Exercise
Provide the data again exactly, including every line that follows.

Data supplied START

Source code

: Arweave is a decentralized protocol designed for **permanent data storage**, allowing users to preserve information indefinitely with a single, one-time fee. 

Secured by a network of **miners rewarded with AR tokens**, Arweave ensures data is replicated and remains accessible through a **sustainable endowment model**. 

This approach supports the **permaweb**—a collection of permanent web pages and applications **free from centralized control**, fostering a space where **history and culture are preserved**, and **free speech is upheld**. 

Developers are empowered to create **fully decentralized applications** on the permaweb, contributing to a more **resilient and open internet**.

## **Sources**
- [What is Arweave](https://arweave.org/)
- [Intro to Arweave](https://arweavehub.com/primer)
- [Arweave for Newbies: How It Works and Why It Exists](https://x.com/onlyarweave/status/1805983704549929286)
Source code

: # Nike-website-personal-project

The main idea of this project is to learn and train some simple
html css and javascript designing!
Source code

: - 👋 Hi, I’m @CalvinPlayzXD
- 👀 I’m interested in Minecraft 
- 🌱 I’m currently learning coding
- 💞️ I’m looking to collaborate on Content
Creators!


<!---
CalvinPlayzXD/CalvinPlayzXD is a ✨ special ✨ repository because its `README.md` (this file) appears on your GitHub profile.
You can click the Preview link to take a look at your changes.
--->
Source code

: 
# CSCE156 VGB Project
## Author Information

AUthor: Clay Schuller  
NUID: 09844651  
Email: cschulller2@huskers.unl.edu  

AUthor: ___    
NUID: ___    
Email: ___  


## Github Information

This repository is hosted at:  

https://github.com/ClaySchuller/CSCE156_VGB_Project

Data supplied END

Expected answer
Source code

: Arweave is a decentralized protocol designed for **permanent data storage**, allowing users to preserve information indefinitely with a single, one-time fee. 

Secured by a network of **miners rewarded with AR tokens**, Arweave ensures data is replicated and remains accessible through a **sustainable endowment model**. 

This approach supports the **permaweb**—a collection of permanent web pages and applications **free from centralized control**, fostering a space where **history and culture are preserved**, and **free speech is upheld**. 

Developers are empowered to create **fully decentralized applications** on the permaweb, contributing to a more **resilient and open internet**.

## **Sources**
- [What is Arweave](https://arweave.org/)
- [Intro to Arweave](https://arweavehub.com/primer)
- [Arweave for Newbies: How It Works and Why It Exists](https://x.com/onlyarweave/status/1805983704549929286)
Source code

: # Nike-website-personal-project

The main idea of this project is to learn and train some simple
html css and javascript designing!
Source code

: - 👋 Hi, I’m @CalvinPlayzXD
- 👀 I’m interested in Minecraft 
- 🌱 I’m currently learning coding
- 💞️ I’m looking to collaborate on Content
Creators!


<!---
CalvinPlayzXD/CalvinPlayzXD is a ✨ special ✨ repository because its `README.md` (this file) appears on your GitHub profile.
You can click the Preview link to take a look at your changes.
--->
Source code

: 
# CSCE156 VGB Project
## Author Information

AUthor: Clay Schuller  
NUID: 09844651  
Email: cschulller2@huskers.unl.edu  

AUthor: ___    
NUID: ___    
Email: ___  


## Github Information

This repository is hosted at:  

https://github.com/ClaySchuller/CSCE156_VGB_Project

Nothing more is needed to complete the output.